What to work on
Whenever "large" appears in a line, please copy that line from the data.

Input data

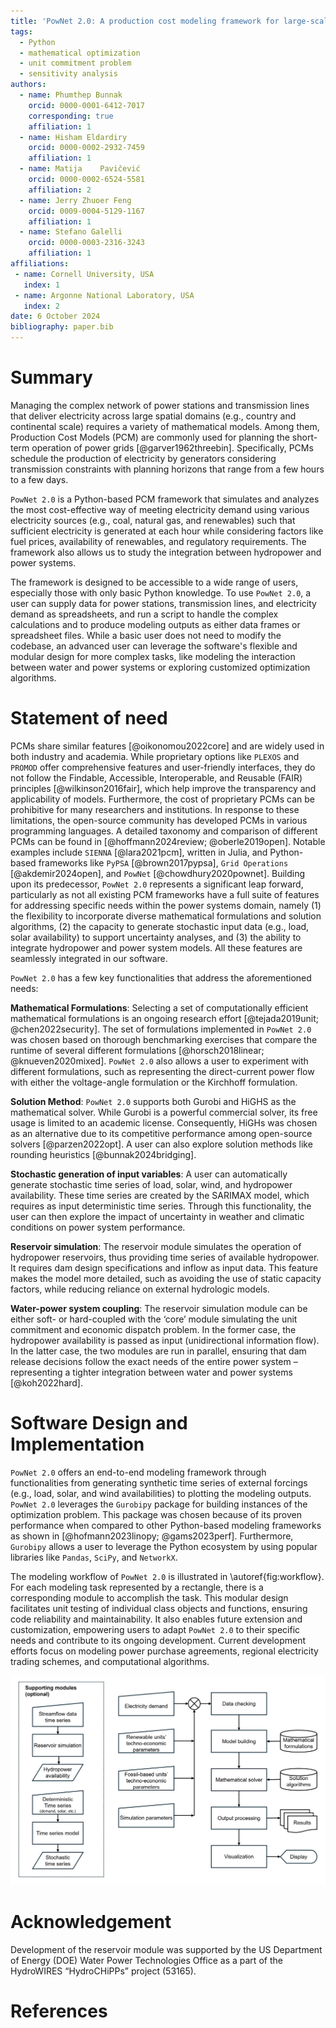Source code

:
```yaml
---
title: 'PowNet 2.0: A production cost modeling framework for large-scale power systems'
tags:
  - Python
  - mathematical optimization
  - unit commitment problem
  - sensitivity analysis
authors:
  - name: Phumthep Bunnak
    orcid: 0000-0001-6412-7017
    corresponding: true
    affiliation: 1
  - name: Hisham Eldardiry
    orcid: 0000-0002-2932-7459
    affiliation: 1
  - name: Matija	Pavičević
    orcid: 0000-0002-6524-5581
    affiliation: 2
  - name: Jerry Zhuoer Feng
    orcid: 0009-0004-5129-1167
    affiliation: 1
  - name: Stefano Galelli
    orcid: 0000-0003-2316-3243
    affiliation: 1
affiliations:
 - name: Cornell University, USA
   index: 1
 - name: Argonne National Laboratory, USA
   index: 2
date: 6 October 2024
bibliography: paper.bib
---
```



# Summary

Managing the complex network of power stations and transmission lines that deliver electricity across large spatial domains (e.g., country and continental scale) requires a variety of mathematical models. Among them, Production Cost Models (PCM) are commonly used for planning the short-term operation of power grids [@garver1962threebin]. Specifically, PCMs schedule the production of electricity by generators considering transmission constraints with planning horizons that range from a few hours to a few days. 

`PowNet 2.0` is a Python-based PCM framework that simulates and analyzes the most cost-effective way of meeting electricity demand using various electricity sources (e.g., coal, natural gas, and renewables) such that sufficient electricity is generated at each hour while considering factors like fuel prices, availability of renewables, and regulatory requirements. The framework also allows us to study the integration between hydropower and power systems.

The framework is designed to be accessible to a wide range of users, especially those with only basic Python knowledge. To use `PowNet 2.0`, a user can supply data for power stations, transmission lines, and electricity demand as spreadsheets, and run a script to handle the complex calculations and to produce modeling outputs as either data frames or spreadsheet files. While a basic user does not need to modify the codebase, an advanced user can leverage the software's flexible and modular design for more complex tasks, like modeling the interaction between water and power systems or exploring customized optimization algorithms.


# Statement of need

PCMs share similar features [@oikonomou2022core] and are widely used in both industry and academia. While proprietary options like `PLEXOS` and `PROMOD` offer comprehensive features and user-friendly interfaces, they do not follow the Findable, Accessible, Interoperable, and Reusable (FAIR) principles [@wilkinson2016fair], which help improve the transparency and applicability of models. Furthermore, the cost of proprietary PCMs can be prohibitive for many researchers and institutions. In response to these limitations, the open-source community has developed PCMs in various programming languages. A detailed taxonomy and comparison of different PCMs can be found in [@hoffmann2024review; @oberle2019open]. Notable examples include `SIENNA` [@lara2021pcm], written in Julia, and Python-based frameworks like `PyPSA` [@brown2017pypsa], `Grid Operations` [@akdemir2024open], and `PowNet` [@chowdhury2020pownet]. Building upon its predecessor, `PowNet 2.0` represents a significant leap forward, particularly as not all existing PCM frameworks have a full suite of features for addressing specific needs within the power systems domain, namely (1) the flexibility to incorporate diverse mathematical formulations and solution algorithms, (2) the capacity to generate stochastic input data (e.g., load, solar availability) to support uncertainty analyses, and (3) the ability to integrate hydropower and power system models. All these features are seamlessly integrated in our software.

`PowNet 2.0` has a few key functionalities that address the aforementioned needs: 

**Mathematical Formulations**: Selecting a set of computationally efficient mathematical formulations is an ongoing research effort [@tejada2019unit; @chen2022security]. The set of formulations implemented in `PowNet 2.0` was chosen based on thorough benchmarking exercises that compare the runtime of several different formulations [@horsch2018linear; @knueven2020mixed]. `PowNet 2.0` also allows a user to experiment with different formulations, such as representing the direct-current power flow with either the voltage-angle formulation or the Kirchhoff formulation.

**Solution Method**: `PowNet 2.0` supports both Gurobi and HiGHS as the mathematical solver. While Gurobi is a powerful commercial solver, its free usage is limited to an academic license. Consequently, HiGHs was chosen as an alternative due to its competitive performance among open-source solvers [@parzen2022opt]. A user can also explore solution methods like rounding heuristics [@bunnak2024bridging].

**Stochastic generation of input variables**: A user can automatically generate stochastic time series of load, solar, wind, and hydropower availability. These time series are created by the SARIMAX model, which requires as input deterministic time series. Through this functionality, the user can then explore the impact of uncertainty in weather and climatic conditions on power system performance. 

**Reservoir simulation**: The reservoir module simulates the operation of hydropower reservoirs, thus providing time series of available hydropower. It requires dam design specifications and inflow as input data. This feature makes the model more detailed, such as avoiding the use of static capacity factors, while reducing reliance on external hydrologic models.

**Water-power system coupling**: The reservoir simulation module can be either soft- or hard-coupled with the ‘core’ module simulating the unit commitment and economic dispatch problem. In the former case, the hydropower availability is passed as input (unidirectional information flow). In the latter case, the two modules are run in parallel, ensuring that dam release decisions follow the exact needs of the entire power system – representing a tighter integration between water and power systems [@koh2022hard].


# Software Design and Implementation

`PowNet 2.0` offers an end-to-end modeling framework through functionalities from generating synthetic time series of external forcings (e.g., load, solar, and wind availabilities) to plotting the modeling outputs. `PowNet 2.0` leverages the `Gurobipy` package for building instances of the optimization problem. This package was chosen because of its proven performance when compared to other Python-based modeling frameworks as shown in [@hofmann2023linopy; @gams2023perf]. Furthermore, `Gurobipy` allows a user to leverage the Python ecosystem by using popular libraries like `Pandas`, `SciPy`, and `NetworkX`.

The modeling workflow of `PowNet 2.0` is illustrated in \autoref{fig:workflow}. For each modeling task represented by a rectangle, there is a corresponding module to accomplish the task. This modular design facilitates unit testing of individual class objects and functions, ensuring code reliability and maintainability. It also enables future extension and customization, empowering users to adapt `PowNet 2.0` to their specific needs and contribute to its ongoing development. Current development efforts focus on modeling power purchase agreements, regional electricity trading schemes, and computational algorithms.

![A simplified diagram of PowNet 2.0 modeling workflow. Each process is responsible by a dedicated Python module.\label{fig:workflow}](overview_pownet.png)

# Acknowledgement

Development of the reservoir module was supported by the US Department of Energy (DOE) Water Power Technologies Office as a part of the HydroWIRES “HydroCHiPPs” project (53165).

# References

Response for this exercise
title: 'PowNet 2.0: A production cost modeling framework for large-scale power systems'
Managing the complex network of power stations and transmission lines that deliver electricity across large spatial domains (e.g., country and continental scale) requires a variety of mathematical models. Among them, Production Cost Models (PCM) are commonly used for planning the short-term operation of power grids [@garver1962threebin]. Specifically, PCMs schedule the production of electricity by generators considering transmission constraints with planning horizons that range from a few hours to a few days. 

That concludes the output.